The Wind Tunnel (Page 9)

You read in all the popular tennis columns about the speed of the game - "it's too fast" or "it's a game of serves". How would you slow it down - change the pressure in the ball? Make the ball a little bigger? It's been considered!

Let's go with this last suggestion. It makes sense - the ball is a little bigger and will have a little more surface area and thus a little more drag. But what happens to Re when the ball is made larger (i.e. a longer diameter)? Remember - Re is a combination of viscosity, density, velocity, and length. The viscosity and density of the air remain the same and let's assume you can still hit the ball at the same velocity too. So with that in mind when the diameter of the tennis ball goes up, Re goes up. Now look at the C_d Versus Re chart. This isn't the curve for a tennis ball - but let's use it. (As we mentioned above the surface roughness of the tennis ball has shifted this curve to the left.) In the range of 10⁴ - 10⁵ you can see that as Re increases, C_d is increasing a tiny bit. So the argument above would be true. A slightly bigger ball (with the same velocity, air density and viscosity) would have a little higher C_d - more drag will mean a slower ball. (Again we must keep in mind that this is not the data and curve for a tennis ball.)

There's just one problem - what if you're in the range where the flow transitions into a turbulent boundary layer. Look at that C_d drop - WOW! The drag will be reduced drastically. Instead of slowing the game down it could speed it up!
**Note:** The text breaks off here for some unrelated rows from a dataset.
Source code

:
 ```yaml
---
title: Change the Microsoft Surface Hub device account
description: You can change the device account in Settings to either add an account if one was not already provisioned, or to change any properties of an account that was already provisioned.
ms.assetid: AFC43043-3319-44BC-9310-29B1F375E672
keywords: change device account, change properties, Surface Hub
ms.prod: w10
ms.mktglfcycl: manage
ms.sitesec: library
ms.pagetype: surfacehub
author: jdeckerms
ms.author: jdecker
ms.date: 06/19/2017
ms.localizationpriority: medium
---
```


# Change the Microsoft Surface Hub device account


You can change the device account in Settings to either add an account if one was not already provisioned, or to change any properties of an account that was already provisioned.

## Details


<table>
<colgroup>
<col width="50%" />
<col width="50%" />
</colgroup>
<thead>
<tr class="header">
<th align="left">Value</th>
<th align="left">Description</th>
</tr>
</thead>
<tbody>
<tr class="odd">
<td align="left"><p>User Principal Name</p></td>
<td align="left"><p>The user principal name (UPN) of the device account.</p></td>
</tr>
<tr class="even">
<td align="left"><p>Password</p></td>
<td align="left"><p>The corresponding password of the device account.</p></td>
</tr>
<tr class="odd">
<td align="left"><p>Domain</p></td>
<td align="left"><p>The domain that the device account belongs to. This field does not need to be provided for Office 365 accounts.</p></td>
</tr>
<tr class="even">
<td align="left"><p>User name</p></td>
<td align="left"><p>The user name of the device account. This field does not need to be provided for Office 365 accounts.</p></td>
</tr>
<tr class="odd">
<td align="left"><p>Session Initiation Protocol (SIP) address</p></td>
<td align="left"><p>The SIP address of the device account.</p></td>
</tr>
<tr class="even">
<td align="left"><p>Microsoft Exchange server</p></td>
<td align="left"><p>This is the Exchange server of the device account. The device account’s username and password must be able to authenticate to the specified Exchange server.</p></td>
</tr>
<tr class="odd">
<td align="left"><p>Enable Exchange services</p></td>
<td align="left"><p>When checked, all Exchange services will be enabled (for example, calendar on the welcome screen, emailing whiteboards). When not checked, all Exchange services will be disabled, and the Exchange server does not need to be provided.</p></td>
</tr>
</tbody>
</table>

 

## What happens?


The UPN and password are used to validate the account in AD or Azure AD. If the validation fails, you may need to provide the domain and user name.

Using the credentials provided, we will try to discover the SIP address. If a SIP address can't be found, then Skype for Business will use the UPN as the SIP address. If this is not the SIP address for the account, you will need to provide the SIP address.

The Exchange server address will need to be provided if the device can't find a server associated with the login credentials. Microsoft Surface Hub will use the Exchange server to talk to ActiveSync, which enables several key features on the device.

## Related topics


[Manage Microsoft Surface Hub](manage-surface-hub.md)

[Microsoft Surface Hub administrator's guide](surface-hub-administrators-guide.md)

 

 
So tennis researchers want to determine and understand this C_d Versus Re curve for a tennis ball and understand where Re_crit is. Other tennis researchers are conducting wind tunnel tests and no one has determined that number yet. Dr. Rabi Mehta feels the ball is so rough that in tennis you are always playing in the "post critical regime", i.e. the ball is so rough that transition occurs at a very low velocity.